(Document images with source code)
↓↓↓
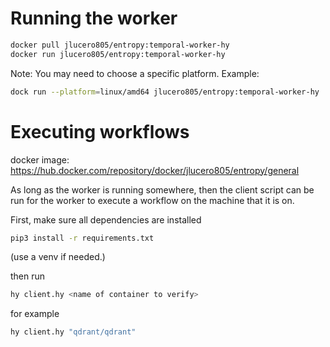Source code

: # Running the worker

```bash
docker pull jlucero805/entropy:temporal-worker-hy
docker run jlucero805/entropy:temporal-worker-hy
```

Note: You may need to choose a specific platform. Example:

```bash
dock run --platform=linux/amd64 jlucero805/entropy:temporal-worker-hy
```

# Executing workflows

docker image: https://hub.docker.com/repository/docker/jlucero805/entropy/general

As long as the worker is running somewhere, then
the client script can be run for the worker to execute a workflow
on the machine that it is on.

First, make sure all dependencies are installed

```bash
pip3 install -r requirements.txt
```

(use a venv if needed.)

then run

```bash
hy client.hy <name of container to verify>
```

for example

```bash
hy client.hy "qdrant/qdrant"
```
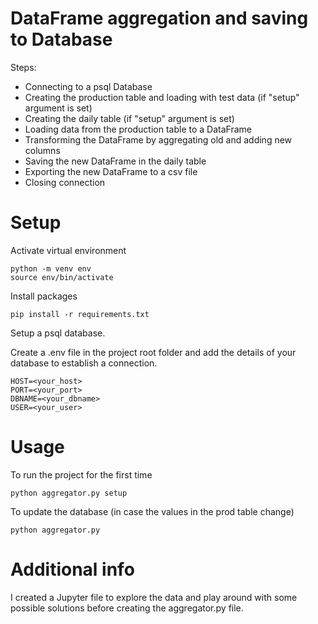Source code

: # DataFrame aggregation and saving to Database

Steps:
- Connecting to a psql Database
- Creating the production table and loading with test data (if "setup" argument is set)
- Creating the daily table (if "setup" argument is set)
- Loading data from the production table to a DataFrame
- Transforming the DataFrame by aggregating old and adding new columns
- Saving the new DataFrame in the daily table
- Exporting the new DataFrame to a csv file
- Closing connection

# Setup

Activate virtual environment
```
python -m venv env
source env/bin/activate
```

Install packages
```
pip install -r requirements.txt
```

Setup a psql database.

Create a .env file in the project root folder and add the details of your database to establish a connection.
```
HOST=<your_host>
PORT=<your_port>
DBNAME=<your_dbname>
USER=<your_user>
```

# Usage

To run the project for the first time
```
python aggregator.py setup
```
To update the database (in case the values in the prod table change)
```
python aggregator.py
```

# Additional info

I created a Jupyter file to explore the data and play around with some possible solutions before creating the aggregator.py file.
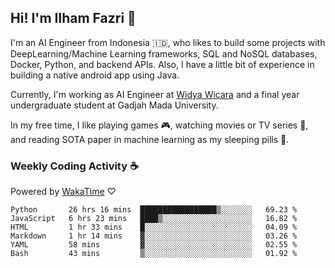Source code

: ## Hi! I'm Ilham Fazri 👋

I'm an AI Engineer from Indonesia 🇮🇩, who likes to build some projects with DeepLearning/Machine Learning frameworks, SQL and NoSQL databases, Docker, Python, and backend APIs. Also, I have a little bit of experience in building a native android app using Java.

Currently, I'm working as AI Engineer at [Widya Wicara](https://widyawicara.com) and a final year undergraduate student at Gadjah Mada University. 

In my free time, I like playing games 🎮, watching movies or TV series 🍿, and reading SOTA paper in machine learning as my sleeping pills 💊. 

### Weekly Coding Activity ☕
Powered by [WakaTime](https://wakatime.com/) ♡
<!--START_SECTION:waka-->

```text
Python       26 hrs 16 mins  █████████████████▒░░░░░░░   69.23 %
JavaScript   6 hrs 23 mins   ████▒░░░░░░░░░░░░░░░░░░░░   16.82 %
HTML         1 hr 33 mins    █░░░░░░░░░░░░░░░░░░░░░░░░   04.09 %
Markdown     1 hr 14 mins    ▓░░░░░░░░░░░░░░░░░░░░░░░░   03.26 %
YAML         58 mins         ▓░░░░░░░░░░░░░░░░░░░░░░░░   02.55 %
Bash         43 mins         ▒░░░░░░░░░░░░░░░░░░░░░░░░   01.92 %
```

<!--END_SECTION:waka-->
↑↑↑
- _INSTRUCTIONS TO FOLLOW_: Down to the last line, return the entries above exactly, with no pictures.

- _SOLUTION BELOW_:
Source code

: # Running the worker

```bash
docker pull jlucero805/entropy:temporal-worker-hy
docker run jlucero805/entropy:temporal-worker-hy
```

Note: You may need to choose a specific platform. Example:

```bash
dock run --platform=linux/amd64 jlucero805/entropy:temporal-worker-hy
```

# Executing workflows

docker image: https://hub.docker.com/repository/docker/jlucero805/entropy/general

As long as the worker is running somewhere, then
the client script can be run for the worker to execute a workflow
on the machine that it is on.

First, make sure all dependencies are installed

```bash
pip3 install -r requirements.txt
```

(use a venv if needed.)

then run

```bash
hy client.hy <name of container to verify>
```

for example

```bash
hy client.hy "qdrant/qdrant"
```
Source code

: # DataFrame aggregation and saving to Database

Steps:
- Connecting to a psql Database
- Creating the production table and loading with test data (if "setup" argument is set)
- Creating the daily table (if "setup" argument is set)
- Loading data from the production table to a DataFrame
- Transforming the DataFrame by aggregating old and adding new columns
- Saving the new DataFrame in the daily table
- Exporting the new DataFrame to a csv file
- Closing connection

# Setup

Activate virtual environment
```
python -m venv env
source env/bin/activate
```

Install packages
```
pip install -r requirements.txt
```

Setup a psql database.

Create a .env file in the project root folder and add the details of your database to establish a connection.
```
HOST=<your_host>
PORT=<your_port>
DBNAME=<your_dbname>
USER=<your_user>
```

# Usage

To run the project for the first time
```
python aggregator.py setup
```
To update the database (in case the values in the prod table change)
```
python aggregator.py
```

# Additional info

I created a Jupyter file to explore the data and play around with some possible solutions before creating the aggregator.py file.
Source code

: ## Hi! I'm Ilham Fazri 👋

I'm an AI Engineer from Indonesia 🇮🇩, who likes to build some projects with DeepLearning/Machine Learning frameworks, SQL and NoSQL databases, Docker, Python, and backend APIs. Also, I have a little bit of experience in building a native android app using Java.

Currently, I'm working as AI Engineer at [Widya Wicara](https://widyawicara.com) and a final year undergraduate student at Gadjah Mada University. 

In my free time, I like playing games 🎮, watching movies or TV series 🍿, and reading SOTA paper in machine learning as my sleeping pills 💊. 

### Weekly Coding Activity ☕
Powered by [WakaTime](https://wakatime.com/) ♡
<!--START_SECTION:waka-->

```text
Python       26 hrs 16 mins  █████████████████▒░░░░░░░   69.23 %
JavaScript   6 hrs 23 mins   ████▒░░░░░░░░░░░░░░░░░░░░   16.82 %
HTML         1 hr 33 mins    █░░░░░░░░░░░░░░░░░░░░░░░░   04.09 %
Markdown     1 hr 14 mins    ▓░░░░░░░░░░░░░░░░░░░░░░░░   03.26 %
YAML         58 mins         ▓░░░░░░░░░░░░░░░░░░░░░░░░   02.55 %
Bash         43 mins         ▒░░░░░░░░░░░░░░░░░░░░░░░░   01.92 %
```

<!--END_SECTION:waka-->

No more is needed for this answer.